[[ The input, beginning ]]

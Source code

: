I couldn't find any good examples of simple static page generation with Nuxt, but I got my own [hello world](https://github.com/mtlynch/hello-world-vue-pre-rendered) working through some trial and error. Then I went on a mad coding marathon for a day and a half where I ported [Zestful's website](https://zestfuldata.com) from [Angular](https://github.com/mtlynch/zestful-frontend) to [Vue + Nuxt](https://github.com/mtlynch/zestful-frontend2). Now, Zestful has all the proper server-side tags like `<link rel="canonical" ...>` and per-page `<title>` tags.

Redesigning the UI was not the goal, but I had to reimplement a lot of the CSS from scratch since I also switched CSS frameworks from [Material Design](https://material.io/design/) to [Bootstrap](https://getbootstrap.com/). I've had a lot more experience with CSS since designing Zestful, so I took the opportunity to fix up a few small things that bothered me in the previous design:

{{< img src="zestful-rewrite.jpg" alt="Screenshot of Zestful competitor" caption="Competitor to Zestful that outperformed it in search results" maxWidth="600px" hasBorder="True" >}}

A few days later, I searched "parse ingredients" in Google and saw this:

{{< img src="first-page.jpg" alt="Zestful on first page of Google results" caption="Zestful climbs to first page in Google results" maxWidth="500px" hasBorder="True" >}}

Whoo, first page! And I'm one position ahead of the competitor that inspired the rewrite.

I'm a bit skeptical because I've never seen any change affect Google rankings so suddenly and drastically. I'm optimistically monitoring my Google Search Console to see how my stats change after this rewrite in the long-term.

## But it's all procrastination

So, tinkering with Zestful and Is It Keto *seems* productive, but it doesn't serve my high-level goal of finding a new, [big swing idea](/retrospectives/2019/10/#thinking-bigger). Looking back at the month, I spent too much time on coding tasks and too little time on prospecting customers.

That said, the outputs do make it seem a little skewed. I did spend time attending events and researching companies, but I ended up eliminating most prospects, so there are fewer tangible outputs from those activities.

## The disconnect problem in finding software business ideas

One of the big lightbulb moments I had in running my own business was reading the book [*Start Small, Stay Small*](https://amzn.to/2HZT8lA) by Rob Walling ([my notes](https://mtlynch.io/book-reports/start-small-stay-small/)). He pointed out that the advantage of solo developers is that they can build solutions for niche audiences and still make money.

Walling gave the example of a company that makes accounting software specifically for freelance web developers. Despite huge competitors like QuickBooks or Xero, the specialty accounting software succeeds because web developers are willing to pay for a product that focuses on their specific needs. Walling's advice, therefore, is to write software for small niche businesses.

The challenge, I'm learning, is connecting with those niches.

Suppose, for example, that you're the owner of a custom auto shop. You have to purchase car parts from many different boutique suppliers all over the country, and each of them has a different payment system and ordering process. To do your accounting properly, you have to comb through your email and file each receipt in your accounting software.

[[ The input, end ]]

◆ **The task**: Write out exactly the lines that fall from the line with "Whoo, first page!" to the line with "So, tinkering with" in the records above, keeping both ends.

◆ **Exercise answer**:
Whoo, first page! And I'm one position ahead of the competitor that inspired the rewrite.

I'm a bit skeptical because I've never seen any change affect Google rankings so suddenly and drastically. I'm optimistically monitoring my Google Search Console to see how my stats change after this rewrite in the long-term.

## But it's all procrastination

So, tinkering with Zestful and Is It Keto *seems* productive, but it doesn't serve my high-level goal of finding a new, [big swing idea](/retrospectives/2019/10/#thinking-bigger). Looking back at the month, I spent too much time on coding tasks and too little time on prospecting customers.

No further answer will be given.